» **What is required**: Below are records; count how many of their lines contain the string "army", and give only that number.

» **Records provided**:
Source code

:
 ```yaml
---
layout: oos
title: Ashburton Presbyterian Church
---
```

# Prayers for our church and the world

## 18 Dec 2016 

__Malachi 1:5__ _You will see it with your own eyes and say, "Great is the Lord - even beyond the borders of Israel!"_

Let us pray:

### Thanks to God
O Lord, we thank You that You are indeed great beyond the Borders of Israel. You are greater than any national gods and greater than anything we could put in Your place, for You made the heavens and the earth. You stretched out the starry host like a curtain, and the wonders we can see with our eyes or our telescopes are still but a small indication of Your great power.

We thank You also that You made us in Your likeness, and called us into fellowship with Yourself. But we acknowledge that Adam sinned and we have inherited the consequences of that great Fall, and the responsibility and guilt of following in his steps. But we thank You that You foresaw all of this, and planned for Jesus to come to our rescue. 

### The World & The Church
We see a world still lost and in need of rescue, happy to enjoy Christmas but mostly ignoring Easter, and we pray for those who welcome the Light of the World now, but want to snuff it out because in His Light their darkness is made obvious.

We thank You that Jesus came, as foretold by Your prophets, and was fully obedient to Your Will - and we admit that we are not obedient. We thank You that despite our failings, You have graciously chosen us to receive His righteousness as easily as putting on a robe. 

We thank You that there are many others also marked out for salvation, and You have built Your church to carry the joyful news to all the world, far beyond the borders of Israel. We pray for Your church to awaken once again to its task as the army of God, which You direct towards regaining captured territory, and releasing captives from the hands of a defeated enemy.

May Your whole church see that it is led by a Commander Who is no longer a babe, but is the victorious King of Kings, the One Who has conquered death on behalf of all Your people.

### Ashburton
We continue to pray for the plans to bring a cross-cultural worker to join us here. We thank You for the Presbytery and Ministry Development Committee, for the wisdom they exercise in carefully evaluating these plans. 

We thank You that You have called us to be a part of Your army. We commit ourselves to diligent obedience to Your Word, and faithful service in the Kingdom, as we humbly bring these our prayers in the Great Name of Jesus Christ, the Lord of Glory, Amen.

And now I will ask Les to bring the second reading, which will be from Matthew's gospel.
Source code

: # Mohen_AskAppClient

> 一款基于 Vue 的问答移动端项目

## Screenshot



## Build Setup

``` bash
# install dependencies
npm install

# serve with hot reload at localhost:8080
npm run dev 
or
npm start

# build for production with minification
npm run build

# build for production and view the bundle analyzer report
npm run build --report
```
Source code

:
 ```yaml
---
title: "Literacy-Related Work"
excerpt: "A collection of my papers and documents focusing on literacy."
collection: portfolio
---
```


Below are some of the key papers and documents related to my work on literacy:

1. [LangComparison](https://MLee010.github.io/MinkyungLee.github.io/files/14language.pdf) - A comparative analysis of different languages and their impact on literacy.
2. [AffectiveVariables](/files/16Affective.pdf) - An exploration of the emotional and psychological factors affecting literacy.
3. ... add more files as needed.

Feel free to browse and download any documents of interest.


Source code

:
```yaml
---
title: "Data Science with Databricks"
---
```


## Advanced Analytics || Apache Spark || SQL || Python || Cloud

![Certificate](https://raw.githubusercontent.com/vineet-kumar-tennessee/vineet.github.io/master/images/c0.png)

» **Your solution**: 2